Na tarde da próxima sexta-feira (11), representantes dos 20 clubes da série A se reunirão no Rio de Janeiro para o Conselho Técnico da competição.
A CBF, visando acabar com o rodízio de técnicos, irá propor que qualquer técnico não possa assumir um clube depois de ter completado sete jogos à frente de outro.
A medida poderia fazer com que os clubes trocassem os técnicos com menos intensidade e pudessem montar um planejamento adequado, além de dar tempo para o treinador trabalhar. Mesmo assim, a medida não deve ser aceita pelos clubes. Ontem, os clubes da série B já vetaram a ideia.
Fonte: Rádio Tupi

A proposta nestes termos ficaria estranha… Poderia ocorrer um festival de treinadores sendo demitidos depois de 6 jogos a frente, ou seja, a rotatividade seria maior ainda.
Poderia ser limitado o número de treinadores por temporada ou por campeonato, aí sim funcionaria.
A proposta deveria ser no sentido de que o clube não poderia trocar de técnico depois de um certo número de rodadas.
Acho que tem que limitar o numero de troca de treinador, tipo, o clube só pode trocar de técnico uma vez durante a competição. Isso sim limitaria a rotatividade, e faria os clubes pensarem mto antes de demitir, e principalmente contratar um treinador.
Nunca vi nada mais absurdo. Imaginem seu clube indo para o buraco por causa de um técnico incompetente, o que simplesmente não tem o time na mão. E você não poder fazer nada? Acho um grande risco para a integridade física dos técnicos, jogadores e dirigentes. Além de ser um ingerência sem tamanho dentro da casa alheia. Isso é surrealista. É contra a economia de mercado. Pensem se o Flamengo não tivesse podido demitir o Ney Franco no ano passado? Dez derrotas seguidas.
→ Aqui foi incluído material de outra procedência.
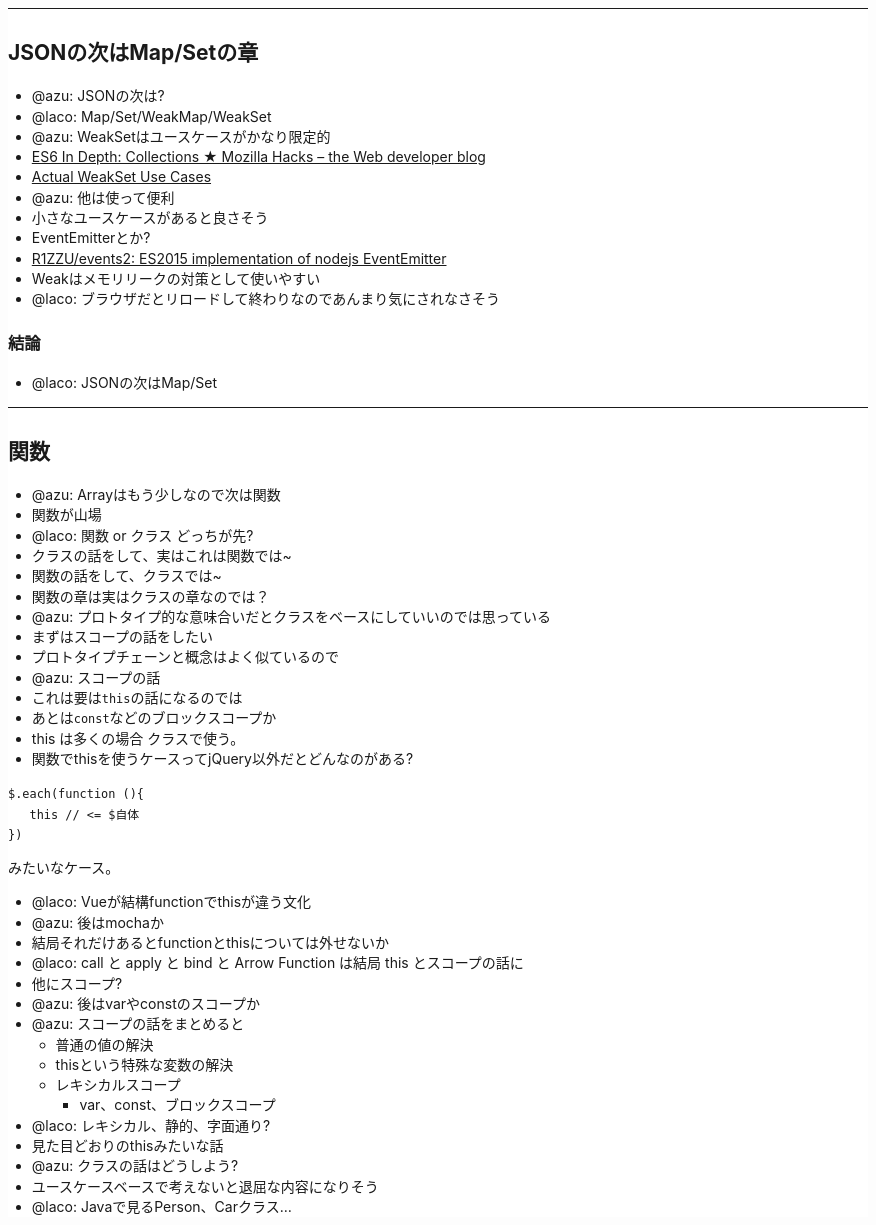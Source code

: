 ------

## JSONの次はMap/Setの章

- @azu: JSONの次は?
- @laco: Map/Set/WeakMap/WeakSet
- @azu: WeakSetはユースケースがかなり限定的
- [ES6 In Depth: Collections ★ Mozilla Hacks – the Web developer blog](https://hacks.mozilla.org/2015/06/es6-in-depth-collections/)
- [Actual WeakSet Use Cases](https://esdiscuss.org/topic/actual-weakset-use-cases)
- @azu: 他は使って便利
- 小さなユースケースがあると良さそう
- EventEmitterとか?
- [R1ZZU/events2: ES2015 implementation of nodejs EventEmitter](https://github.com/R1ZZU/events2 "R1ZZU/events2: ES2015 implementation of nodejs EventEmitter")
- Weakはメモリリークの対策として使いやすい
- @laco: ブラウザだとリロードして終わりなのであんまり気にされなさそう


### 結論

- @laco: JSONの次はMap/Set

----


## 関数 

- @azu: Arrayはもう少しなので次は関数
- 関数が山場
- @laco: 関数 or クラス どっちが先?
- クラスの話をして、実はこれは関数では~
- 関数の話をして、クラスでは~
- 関数の章は実はクラスの章なのでは？
- @azu: プロトタイプ的な意味合いだとクラスをベースにしていいのでは思っている
- まずはスコープの話をしたい
- プロトタイプチェーンと概念はよく似ているので
- @azu: スコープの話
- これは要は`this`の話になるのでは
- あとは`const`などのブロックスコープか
- this は多くの場合 クラスで使う。
- 関数でthisを使うケースってjQuery以外だとどんなのがある?

```
$.each(function (){
   this // <= $自体
})
```
みたいなケース。

- @laco: Vueが結構functionでthisが違う文化
- @azu: 後はmochaか
- 結局それだけあるとfunctionとthisについては外せないか
- @laco: call と apply と bind と Arrow Function は結局 this とスコープの話に
- 他にスコープ?
- @azu: 後はvarやconstのスコープか
- @azu: スコープの話をまとめると
    - 普通の値の解決
    - thisという特殊な変数の解決
    - レキシカルスコープ
        - var、const、ブロックスコープ
- @laco: レキシカル、静的、字面通り?
- 見た目どおりのthisみたいな話
- @azu: クラスの話はどうしよう?
- ユースケースベースで考えないと退屈な内容になりそう
- @laco: Javaで見るPerson、Carクラス…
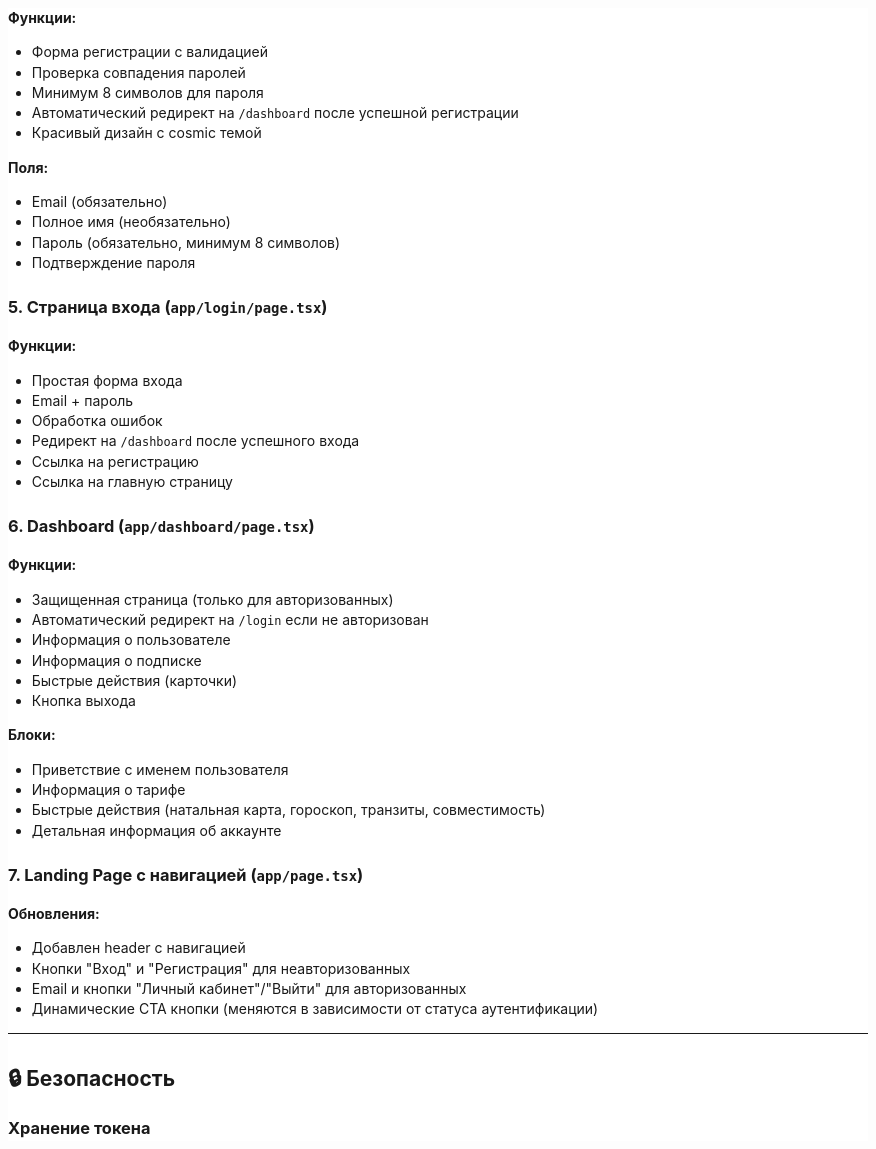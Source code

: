 **Функции:**
- Форма регистрации с валидацией
- Проверка совпадения паролей
- Минимум 8 символов для пароля
- Автоматический редирект на `/dashboard` после успешной регистрации
- Красивый дизайн с cosmic темой

**Поля:**
- Email (обязательно)
- Полное имя (необязательно)
- Пароль (обязательно, минимум 8 символов)
- Подтверждение пароля

### 5. Страница входа (`app/login/page.tsx`)

**Функции:**
- Простая форма входа
- Email + пароль
- Обработка ошибок
- Редирект на `/dashboard` после успешного входа
- Ссылка на регистрацию
- Ссылка на главную страницу

### 6. Dashboard (`app/dashboard/page.tsx`)

**Функции:**
- Защищенная страница (только для авторизованных)
- Автоматический редирект на `/login` если не авторизован
- Информация о пользователе
- Информация о подписке
- Быстрые действия (карточки)
- Кнопка выхода

**Блоки:**
- Приветствие с именем пользователя
- Информация о тарифе
- Быстрые действия (натальная карта, гороскоп, транзиты, совместимость)
- Детальная информация об аккаунте

### 7. Landing Page с навигацией (`app/page.tsx`)

**Обновления:**
- Добавлен header с навигацией
- Кнопки "Вход" и "Регистрация" для неавторизованных
- Email и кнопки "Личный кабинет"/"Выйти" для авторизованных
- Динамические CTA кнопки (меняются в зависимости от статуса аутентификации)

---

## 🔒 Безопасность

### Хранение токена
Concordo com o amigo Trobero que isso é um absurdo. Seria a CBF querendo mandar dentro do Flamengo ou de qualquer clube. Mas é sabido que todos os clubes tem jogadores que fazem panelinha para derrubar treinador e quando o mesmo saí, volta a jogar bem.
A solução é colocar os contratos dos jogadores e técnicos igual da Europa. Um salário fixo com teto baixo e premiação por passar de fase ou colocação final em campeonatos. Assim nunca teria corpo mole dos jogadores e teria técnico vestindo literalmente a camisa do clube.
Acho que isso obrigaria os clubes a pensar melhor no tecnico que irá contratar,gostei.